Jurnal Zona
Vol 8, No 2 (2024)

Deteksi Lubang Jalan Secara Otomatis dari Rekaman Drone Menggunakan Model Machine Learning Berbasis YOLOv5 Instance Segmentation di Kota Pekanbaru, Provinsi Riau, Indonesia

Badrul Huda Husain (Balai Penyuluhan dan Pelatihan Kehutanan Pekanbaru Ministry of Forestry of the Republic of Indonesia)
Takahiro Osawa (Center for Research and Application of Satellite Remote Sensing (YUCARS) Yamaguchi University)
Sagung Putri Chandra Astiti (Universitas Udayana)
Dodi Frianto (Office for Standard Implementation of Environment and Forestry Instrument Kuok Ministry of Environment and Forestry Republic of Indonesia)
Muhammad Rizki Nandika (Research Center for Oceanography, National Research and Innovation Agency of Indonesia)
Dewi Agustine (Balai Penyuluhan dan Pelatihan Kehutanan Pekanbaru Ministry of Forestry of the Republic of Indonesia)



Article Info

Publish Date
31 Oct 2024

Abstract

This scientific journal presents an approach to automatically detect road potholes from drone footage using a machine-learning model based on YOLOv5. The primary objective of this research is to develop a reliable and efficient system for road quality inspection.
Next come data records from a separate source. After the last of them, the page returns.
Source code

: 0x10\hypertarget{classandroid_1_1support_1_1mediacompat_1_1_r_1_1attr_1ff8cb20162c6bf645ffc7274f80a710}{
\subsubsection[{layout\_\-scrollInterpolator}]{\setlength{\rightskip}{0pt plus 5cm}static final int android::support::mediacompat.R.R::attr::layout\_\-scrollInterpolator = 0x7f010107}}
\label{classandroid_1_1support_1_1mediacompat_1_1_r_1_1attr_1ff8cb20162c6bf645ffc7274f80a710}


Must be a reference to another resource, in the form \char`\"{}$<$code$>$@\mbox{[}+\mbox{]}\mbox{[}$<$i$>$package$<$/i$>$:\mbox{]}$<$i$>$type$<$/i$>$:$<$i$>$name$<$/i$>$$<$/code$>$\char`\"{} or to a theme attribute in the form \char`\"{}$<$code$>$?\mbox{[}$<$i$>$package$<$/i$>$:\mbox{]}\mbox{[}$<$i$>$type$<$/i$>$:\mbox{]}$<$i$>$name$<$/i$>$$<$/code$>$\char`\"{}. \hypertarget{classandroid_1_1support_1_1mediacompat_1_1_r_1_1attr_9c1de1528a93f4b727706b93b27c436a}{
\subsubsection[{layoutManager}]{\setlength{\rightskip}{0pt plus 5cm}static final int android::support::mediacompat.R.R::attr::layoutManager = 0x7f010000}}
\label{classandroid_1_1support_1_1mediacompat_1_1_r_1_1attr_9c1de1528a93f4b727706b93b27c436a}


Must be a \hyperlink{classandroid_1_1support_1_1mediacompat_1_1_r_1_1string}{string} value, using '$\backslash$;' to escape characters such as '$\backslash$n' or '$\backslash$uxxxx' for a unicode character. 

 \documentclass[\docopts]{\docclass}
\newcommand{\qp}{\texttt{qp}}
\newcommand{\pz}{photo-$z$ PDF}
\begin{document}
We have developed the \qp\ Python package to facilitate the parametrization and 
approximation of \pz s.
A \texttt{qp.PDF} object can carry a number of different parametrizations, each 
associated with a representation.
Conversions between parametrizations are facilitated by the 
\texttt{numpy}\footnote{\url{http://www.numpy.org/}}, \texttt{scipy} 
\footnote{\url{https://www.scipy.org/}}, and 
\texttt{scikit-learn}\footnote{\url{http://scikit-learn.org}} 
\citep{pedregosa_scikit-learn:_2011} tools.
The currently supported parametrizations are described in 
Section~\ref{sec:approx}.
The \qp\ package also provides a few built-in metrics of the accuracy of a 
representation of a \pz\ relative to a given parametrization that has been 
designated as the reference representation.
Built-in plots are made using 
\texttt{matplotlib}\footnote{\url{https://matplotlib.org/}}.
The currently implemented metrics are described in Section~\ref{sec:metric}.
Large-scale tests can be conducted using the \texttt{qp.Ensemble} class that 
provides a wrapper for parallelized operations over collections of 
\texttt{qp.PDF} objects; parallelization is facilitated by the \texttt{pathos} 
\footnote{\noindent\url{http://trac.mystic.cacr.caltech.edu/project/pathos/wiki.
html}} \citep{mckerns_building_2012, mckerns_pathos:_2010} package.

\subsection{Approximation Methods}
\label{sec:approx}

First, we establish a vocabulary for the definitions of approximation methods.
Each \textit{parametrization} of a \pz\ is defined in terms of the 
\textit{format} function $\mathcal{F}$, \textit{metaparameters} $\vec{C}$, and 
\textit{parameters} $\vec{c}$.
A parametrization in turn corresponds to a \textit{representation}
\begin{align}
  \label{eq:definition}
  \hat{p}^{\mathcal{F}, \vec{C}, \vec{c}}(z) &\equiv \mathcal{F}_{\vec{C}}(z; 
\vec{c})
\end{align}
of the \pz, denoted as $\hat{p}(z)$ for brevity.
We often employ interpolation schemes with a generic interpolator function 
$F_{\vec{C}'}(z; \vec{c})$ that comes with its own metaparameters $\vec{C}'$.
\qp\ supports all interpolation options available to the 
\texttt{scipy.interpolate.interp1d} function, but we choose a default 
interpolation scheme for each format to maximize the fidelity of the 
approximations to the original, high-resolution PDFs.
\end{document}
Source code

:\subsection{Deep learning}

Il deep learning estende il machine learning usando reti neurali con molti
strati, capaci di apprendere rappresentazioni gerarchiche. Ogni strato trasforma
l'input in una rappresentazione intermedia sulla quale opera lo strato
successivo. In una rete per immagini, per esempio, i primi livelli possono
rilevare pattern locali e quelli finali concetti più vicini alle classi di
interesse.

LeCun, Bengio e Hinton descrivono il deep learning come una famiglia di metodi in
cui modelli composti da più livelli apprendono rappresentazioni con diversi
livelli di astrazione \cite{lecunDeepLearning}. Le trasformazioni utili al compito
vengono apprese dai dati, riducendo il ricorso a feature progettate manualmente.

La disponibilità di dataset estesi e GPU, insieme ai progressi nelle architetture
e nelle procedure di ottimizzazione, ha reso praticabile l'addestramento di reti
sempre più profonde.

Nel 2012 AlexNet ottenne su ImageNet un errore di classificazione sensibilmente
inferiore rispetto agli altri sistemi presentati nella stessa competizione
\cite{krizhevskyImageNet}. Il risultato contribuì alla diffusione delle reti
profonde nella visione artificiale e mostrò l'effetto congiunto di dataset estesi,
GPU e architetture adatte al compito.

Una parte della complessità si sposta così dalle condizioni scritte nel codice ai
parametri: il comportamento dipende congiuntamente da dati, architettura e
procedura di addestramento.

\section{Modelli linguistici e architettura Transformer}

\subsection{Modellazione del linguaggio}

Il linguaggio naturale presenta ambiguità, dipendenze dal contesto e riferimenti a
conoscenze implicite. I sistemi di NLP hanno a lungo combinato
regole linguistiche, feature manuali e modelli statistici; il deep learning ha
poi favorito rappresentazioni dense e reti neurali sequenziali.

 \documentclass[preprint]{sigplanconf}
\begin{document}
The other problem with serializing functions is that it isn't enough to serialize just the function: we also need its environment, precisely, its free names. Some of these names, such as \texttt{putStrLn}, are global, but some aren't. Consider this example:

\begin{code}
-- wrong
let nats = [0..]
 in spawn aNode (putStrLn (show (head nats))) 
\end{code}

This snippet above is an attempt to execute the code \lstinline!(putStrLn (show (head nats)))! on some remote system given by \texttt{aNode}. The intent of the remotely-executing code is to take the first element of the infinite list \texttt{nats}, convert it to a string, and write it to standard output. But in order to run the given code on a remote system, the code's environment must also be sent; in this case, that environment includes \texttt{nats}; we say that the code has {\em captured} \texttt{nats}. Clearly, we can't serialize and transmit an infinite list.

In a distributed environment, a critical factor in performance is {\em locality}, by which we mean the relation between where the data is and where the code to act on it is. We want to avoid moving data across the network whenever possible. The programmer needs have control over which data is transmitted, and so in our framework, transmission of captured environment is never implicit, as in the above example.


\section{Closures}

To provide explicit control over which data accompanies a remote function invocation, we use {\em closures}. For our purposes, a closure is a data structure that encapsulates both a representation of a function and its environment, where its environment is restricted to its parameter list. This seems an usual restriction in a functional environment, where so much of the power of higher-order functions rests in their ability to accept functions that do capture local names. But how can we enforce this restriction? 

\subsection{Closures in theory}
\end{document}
The proposed model achieves promising results with an F1 confidence of 0.83, Precision confidence of 0.96, Precision-Recall of 0.716, and Recall confidence of 0.8. The study aims to serve as a preliminary development toward the future implementation of road quality inspection. By leveraging drone footage and advanced machine learning techniques, the automated detection of potholes can significantly enhance the efficiency and accuracy of road maintenance efforts. Early detection and prompt repair of potholes can lead to improve road safety and reduce vehicle damage. Using drones and machine learning models allows for efficient monitoring and assessment of road infrastructure, contributing to sustainable transportation systems and minimizing the environmental impact of inefficient road maintenance. Moreover, this research contributes to the advancement of technology application in the field of environmental science. Overall, this study highlights the potential of YOLOv5-based machine learning models in automating the detection of road potholes from drone footage. The results demonstrate its effectiveness in accurately identifying and localizing potholes, paving the way for further advancements in road quality inspection and technology applications within the field of environmental science.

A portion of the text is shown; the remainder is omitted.